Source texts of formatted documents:
-*-

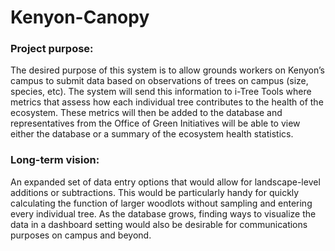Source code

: # Kenyon-Canopy

### Project purpose:

The desired purpose of this system is to allow grounds workers on Kenyon’s campus to submit data based on observations of trees on campus (size, species, etc). The system will send this information to i-Tree Tools where metrics that assess how each individual tree contributes to the health of the ecosystem. These metrics will then be added to the database and representatives from the Office of Green Initiatives will be able to view either the database or a summary of the ecosystem health statistics.

### Long-term vision:

An expanded set of data entry options that would allow for landscape-level additions or subtractions. This would be particularly handy for quickly calculating the function of larger woodlots without sampling and entering every individual tree. As the database grows, finding ways to visualize the data in a dashboard setting would also be desirable for communications purposes on campus and beyond.
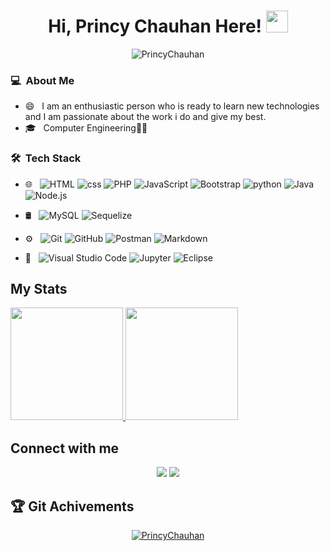  
 <h1 align="center">Hi, Princy Chauhan Here! <img src="https://media.giphy.com/media/hvRJCLFzcasrR4ia7z/giphy.gif" width="35"></h1>
 <p align="center"> 
	<img src="https://komarev.com/ghpvc/?username=PrincyChauhan&label=Profile%20views&color=0e75b6&style=plastic" alt="PrincyChauhan" /> 
</p>



### 💻 &nbsp;About Me

- 😄 &nbsp; I am an enthusiastic person who is ready to learn new technologies and I am passionate about the work i do and give my best.
- 🎓 &nbsp; Computer Engineering👩‍💻

### 🛠 &nbsp;Tech Stack

- 🌐 &nbsp;
   ![HTML](https://img.shields.io/badge/-HTML-333333?style=flat&logo=HTML5)
   ![css](https://img.shields.io/badge/-css-333333?style=flat&logo=css3)
  ![PHP](https://img.shields.io/badge/-PHP-333333?style=flat&logo=php)
  ![JavaScript](https://img.shields.io/badge/-JavaScript-333333?style=flat&logo=javascript)
  ![Bootstrap](https://img.shields.io/badge/-Bootstrap-333333?style=flat&logo=bootstrap&logoColor=563D7C)
  ![python](https://img.shields.io/badge/-python-333333?style=flat&logo=python)
  ![Java](https://img.shields.io/badge/-Java-333333?style=flat&logo=java)
  ![Node.js](https://img.shields.io/badge/-Node.js-333333?style=flat&logo=Node.js)
- 🛢 &nbsp;
  ![MySQL](https://img.shields.io/badge/-SQL-333333?style=flat&logo=sqlite)
  ![Sequelize](https://img.shields.io/badge/-Sequelize-333333?style=flat&logo=sqlite)
  
  
 
- ⚙️ &nbsp;
  ![Git](https://img.shields.io/badge/-Git-333333?style=flat&logo=git)
  ![GitHub](https://img.shields.io/badge/-GitHub-333333?style=flat&logo=github)
  ![Postman](https://img.shields.io/badge/-Postman-333333?style=flat&logo=postman)
  ![Markdown](https://img.shields.io/badge/-Markdown-333333?style=flat&logo=markdown)

- 🔧 &nbsp;
  ![Visual Studio Code](https://img.shields.io/badge/-Visual%20Studio%20Code-333333?style=flat&logo=visual-studio-code&logoColor=007ACC)
  ![Jupyter](https://img.shields.io/badge/-Jupyter-333333?style=flat&logo=jupyter)
  ![Eclipse](https://img.shields.io/badge/-Eclips-333333?style=flat&logo=Eclipse&logoColor=007ACC)
 

## My Stats

<p>
<a href="https://github.com/PrincyChauhan">
  <img height="180em" src="https://github-readme-stats.vercel.app/api?username=PrincyChauhan&show_icons=true&theme=dark" />
  <img height="180em" src="https://github-readme-stats-eight-theta.vercel.app/api/top-langs/?username=PrincyChauhan&layout=compact&langs_count=8&theme=algolia"/>
</a>
</p>


## Connect with me

<p align="center">
<a href="https://www.linkedin.com/in/princy-chauhan"><img src="https://img.shields.io/badge/-Princy%20Chauhan-0077B5?style=flat-square&logo=Linkedin&logoColor=white"/></a>
<a href="mailto:chauhanprincee7@gmail.com"><img src="https://img.shields.io/badge/-chauhanprincee7@gmail.com-D14836?style=flat-square&logo=Gmail&logoColor=white"/></a>
  
## :trophy: Git Achivements
  <p align="center"> <a href="https://github.com/ryo-ma/github-profile-trophy"><img src="https://github-profile-trophy.vercel.app/?username=PrincyChauhan&layout=compact&theme=algolia" alt="PrincyChauhan" /></a> </p>
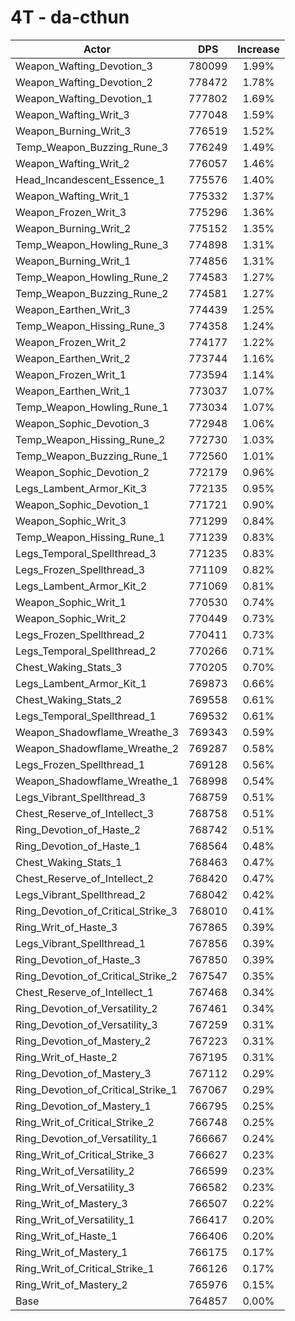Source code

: # 4T - da-cthun
| Actor | DPS | Increase |
|---|:---:|:---:|
|Weapon_Wafting_Devotion_3|780099|1.99%|
|Weapon_Wafting_Devotion_2|778472|1.78%|
|Weapon_Wafting_Devotion_1|777802|1.69%|
|Weapon_Wafting_Writ_3|777048|1.59%|
|Weapon_Burning_Writ_3|776519|1.52%|
|Temp_Weapon_Buzzing_Rune_3|776249|1.49%|
|Weapon_Wafting_Writ_2|776057|1.46%|
|Head_Incandescent_Essence_1|775576|1.40%|
|Weapon_Wafting_Writ_1|775332|1.37%|
|Weapon_Frozen_Writ_3|775296|1.36%|
|Weapon_Burning_Writ_2|775152|1.35%|
|Temp_Weapon_Howling_Rune_3|774898|1.31%|
|Weapon_Burning_Writ_1|774856|1.31%|
|Temp_Weapon_Howling_Rune_2|774583|1.27%|
|Temp_Weapon_Buzzing_Rune_2|774581|1.27%|
|Weapon_Earthen_Writ_3|774439|1.25%|
|Temp_Weapon_Hissing_Rune_3|774358|1.24%|
|Weapon_Frozen_Writ_2|774177|1.22%|
|Weapon_Earthen_Writ_2|773744|1.16%|
|Weapon_Frozen_Writ_1|773594|1.14%|
|Weapon_Earthen_Writ_1|773037|1.07%|
|Temp_Weapon_Howling_Rune_1|773034|1.07%|
|Weapon_Sophic_Devotion_3|772948|1.06%|
|Temp_Weapon_Hissing_Rune_2|772730|1.03%|
|Temp_Weapon_Buzzing_Rune_1|772560|1.01%|
|Weapon_Sophic_Devotion_2|772179|0.96%|
|Legs_Lambent_Armor_Kit_3|772135|0.95%|
|Weapon_Sophic_Devotion_1|771721|0.90%|
|Weapon_Sophic_Writ_3|771299|0.84%|
|Temp_Weapon_Hissing_Rune_1|771239|0.83%|
|Legs_Temporal_Spellthread_3|771235|0.83%|
|Legs_Frozen_Spellthread_3|771109|0.82%|
|Legs_Lambent_Armor_Kit_2|771069|0.81%|
|Weapon_Sophic_Writ_1|770530|0.74%|
|Weapon_Sophic_Writ_2|770449|0.73%|
|Legs_Frozen_Spellthread_2|770411|0.73%|
|Legs_Temporal_Spellthread_2|770266|0.71%|
|Chest_Waking_Stats_3|770205|0.70%|
|Legs_Lambent_Armor_Kit_1|769873|0.66%|
|Chest_Waking_Stats_2|769558|0.61%|
|Legs_Temporal_Spellthread_1|769532|0.61%|
|Weapon_Shadowflame_Wreathe_3|769343|0.59%|
|Weapon_Shadowflame_Wreathe_2|769287|0.58%|
|Legs_Frozen_Spellthread_1|769128|0.56%|
|Weapon_Shadowflame_Wreathe_1|768998|0.54%|
|Legs_Vibrant_Spellthread_3|768759|0.51%|
|Chest_Reserve_of_Intellect_3|768758|0.51%|
|Ring_Devotion_of_Haste_2|768742|0.51%|
|Ring_Devotion_of_Haste_1|768564|0.48%|
|Chest_Waking_Stats_1|768463|0.47%|
|Chest_Reserve_of_Intellect_2|768420|0.47%|
|Legs_Vibrant_Spellthread_2|768042|0.42%|
|Ring_Devotion_of_Critical_Strike_3|768010|0.41%|
|Ring_Writ_of_Haste_3|767865|0.39%|
|Legs_Vibrant_Spellthread_1|767856|0.39%|
|Ring_Devotion_of_Haste_3|767850|0.39%|
|Ring_Devotion_of_Critical_Strike_2|767547|0.35%|
|Chest_Reserve_of_Intellect_1|767468|0.34%|
|Ring_Devotion_of_Versatility_2|767461|0.34%|
|Ring_Devotion_of_Versatility_3|767259|0.31%|
|Ring_Devotion_of_Mastery_2|767223|0.31%|
|Ring_Writ_of_Haste_2|767195|0.31%|
|Ring_Devotion_of_Mastery_3|767112|0.29%|
|Ring_Devotion_of_Critical_Strike_1|767067|0.29%|
|Ring_Devotion_of_Mastery_1|766795|0.25%|
|Ring_Writ_of_Critical_Strike_2|766748|0.25%|
|Ring_Devotion_of_Versatility_1|766667|0.24%|
|Ring_Writ_of_Critical_Strike_3|766627|0.23%|
|Ring_Writ_of_Versatility_2|766599|0.23%|
|Ring_Writ_of_Versatility_3|766582|0.23%|
|Ring_Writ_of_Mastery_3|766507|0.22%|
|Ring_Writ_of_Versatility_1|766417|0.20%|
|Ring_Writ_of_Haste_1|766406|0.20%|
|Ring_Writ_of_Mastery_1|766175|0.17%|
|Ring_Writ_of_Critical_Strike_1|766126|0.17%|
|Ring_Writ_of_Mastery_2|765976|0.15%|
|Base|764857|0.00%|
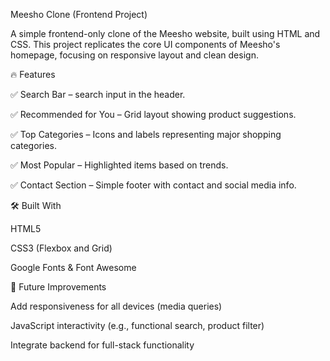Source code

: Meesho Clone (Frontend Project)

A simple frontend-only clone of the Meesho website, built using HTML and CSS. This project replicates the core UI components of Meesho's homepage, focusing on responsive layout and clean design.

🔥 Features

✅ Search Bar – search input in the header.

✅ Recommended for You – Grid layout showing product suggestions.

✅ Top Categories – Icons and labels representing major shopping categories.

✅ Most Popular – Highlighted items based on trends.

✅ Contact Section – Simple footer with contact and social media info.

🛠️ Built With

HTML5

CSS3 (Flexbox and Grid)

Google Fonts & Font Awesome

📌 Future Improvements

Add responsiveness for all devices (media queries)

JavaScript interactivity (e.g., functional search, product filter)

Integrate backend for full-stack functionality
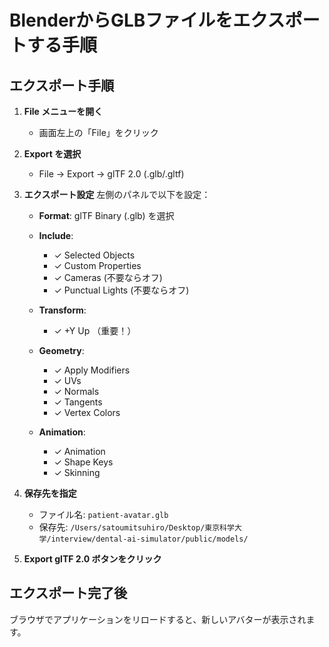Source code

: # BlenderからGLBファイルをエクスポートする手順

## エクスポート手順

1. **File メニューを開く**
   - 画面左上の「File」をクリック

2. **Export を選択**
   - File → Export → glTF 2.0 (.glb/.gltf)

3. **エクスポート設定**
   左側のパネルで以下を設定：
   
   - **Format**: glTF Binary (.glb) を選択
   - **Include**:
     - ✓ Selected Objects
     - ✓ Custom Properties
     - ✓ Cameras (不要ならオフ)
     - ✓ Punctual Lights (不要ならオフ)
   
   - **Transform**:
     - ✓ +Y Up （重要！）
   
   - **Geometry**:
     - ✓ Apply Modifiers
     - ✓ UVs
     - ✓ Normals
     - ✓ Tangents
     - ✓ Vertex Colors
   
   - **Animation**:
     - ✓ Animation
     - ✓ Shape Keys
     - ✓ Skinning

4. **保存先を指定**
   - ファイル名: `patient-avatar.glb`
   - 保存先: `/Users/satoumitsuhiro/Desktop/東京科学大学/interview/dental-ai-simulator/public/models/`

5. **Export glTF 2.0 ボタンをクリック**

## エクスポート完了後

ブラウザでアプリケーションをリロードすると、新しいアバターが表示されます。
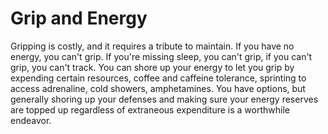 # Grip and Energy

Gripping is costly, and it requires a tribute to maintain. If you have no energy, you can't grip. If you're missing sleep, you can't grip, if you can't grip, you can't track. You can shore up your energy to let you grip by expending certain resources, coffee and caffeine tolerance, sprinting to access adrenaline, cold showers, amphetamines. You have options, but generally shoring up your defenses and making sure your energy reserves are topped up regardless of extraneous expenditure is a worthwhile endeavor. 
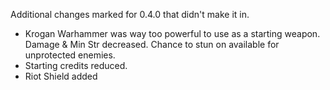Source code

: Additional changes marked for 0.4.0 that didn't make it in.

* Krogan Warhammer was way too powerful to use as a starting weapon. Damage & Min Str decreased. Chance to stun on available for unprotected enemies.
* Starting credits reduced.
* Riot Shield added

-*-

**What you have to do**
Only the number is wanted: how many lines of the data contain the word "glTF"?

**Task solution**
3